The Lyxor STOXX Europe 600 Banks UCITS ETF (BNKE) led the downward spiral, falling 12.1% in the week to 28 February and 6% on Monday alone, according to data from ETFLogic.

Furthermore, the Invesco EURO STOXX Optimised Banks UCITS ETF (S7XE) also fell 6% in a single day and 12% over the week while the iShares EURO STOXX Banks 30-15 UCITS ETF (EXA1) shed 11.6% over a tense seven days and 5.6% on Monday.

Cyclical sectors such as financials tend to perform well amid periods of tightening monetary policy and rising inflation due to their tighter balance sheets and lending services.

This convention has been thrown out in recent weeks as western governments chose financial punishments over military mobilisation as the way to apply pressure on Russia, a decision which is blowing back on European banks. 

With many countries having blacklisted investments in Russian sovereign debt, the next steps were to escalate sanctions against the country’s central bank and individual banks.

Leaders from North Atlantic Treaty Organisation (NATO) and European Union member states agreed to freeze the Russian central bank’s assets, limiting access to its $630bn in international dollar reserves.

Taking an especially punitive stance, the UK banned its citizens and businesses from transacting with the Russian central bank, finance ministry and wealth fund. It also excluded all major Russian banks from its financial system, preventing them from clearing payments in the UK or accessing sterling.

However, after initial hesitation, the EU, US and UK’s recent decision to weaponise the SWIFT messaging system has had an especially pronounced effect in stifling some Russian banks’ international presence.

SWIFT plays a key role in facilitating seamless transfers of trillions of dollars of payments across borders. The inability to perform these transactions is a real dilemma for the banks being targeted and in combination with other sanctions, has led to a bank run as savers line up at ATMs in Russia.

In a statement on Tuesday, SWIFT said: "We will always comply with applicable sanctions laws.

"We are engaging with these authorities to understand which entities will be subject to these new measures and will disconnect them once we receive legal instruction to do so.”

Elsewhere in Europe, the impact of these measures is also being felt by the clients, partners and creditors of Russian banks.

The Single Resolution Board (SRB) highlighted the “significant deterioration of the liquidity situation” at the Austrian, Croatian and Slovenian businesses of Sberbank, Russia’s largest bank and one of those affected by SWIFT exclusion.

The SRB also suspended Sberbank Europe subsidiaries’ payment and delivery obligations, meaning it would not oblige the bank to make pre-agreed payments or honour enforcement or termination rights.

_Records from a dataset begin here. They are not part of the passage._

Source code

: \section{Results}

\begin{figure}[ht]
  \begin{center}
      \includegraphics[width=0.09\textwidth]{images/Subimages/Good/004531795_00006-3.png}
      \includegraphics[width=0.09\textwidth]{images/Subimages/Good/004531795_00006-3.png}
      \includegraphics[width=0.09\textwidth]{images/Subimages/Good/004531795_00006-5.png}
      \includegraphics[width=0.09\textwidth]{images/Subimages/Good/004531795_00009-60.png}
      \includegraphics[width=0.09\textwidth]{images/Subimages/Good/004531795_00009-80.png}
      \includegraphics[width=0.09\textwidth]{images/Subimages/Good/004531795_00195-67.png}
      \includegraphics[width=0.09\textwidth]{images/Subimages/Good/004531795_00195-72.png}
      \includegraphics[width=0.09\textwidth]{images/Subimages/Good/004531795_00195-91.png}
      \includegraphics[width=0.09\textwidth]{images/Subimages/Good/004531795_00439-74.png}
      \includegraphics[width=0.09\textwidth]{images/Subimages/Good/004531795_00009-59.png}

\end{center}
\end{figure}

Regarding European financials themselves, Austrian bank Raiffeisen generates around a third of its profits from Russia, with similar stakes in Russia’s domestic banking market held by France’s Société Générale and Italy’s UniCredit.Raiffeisen shares dropped 49.4% over the past month while SocGen shares fell 31% and UniCredit’s valuation shed 28% over the same period.

The strategy team at Saxo Bank also warned: “Another angle is that shifts in Russian elites’ wealth abroad that are looking to avoid sanctions could create disruptive effects in the global financial system.”

Following the SWIFT sanction decision over the weekend, German stocks took a beating on Monday, with Commerzbank and Deutsche Bank both falling by more than 8% apiece.

Even before this, investor concerns over the overlap between German financials and Russia was clearly illustrated as the Xtrackers DAX UCITS ETF (XDAX) and iShares Core DAX UCITS ETF (EXS1) saw $109m and $59m outflows last week.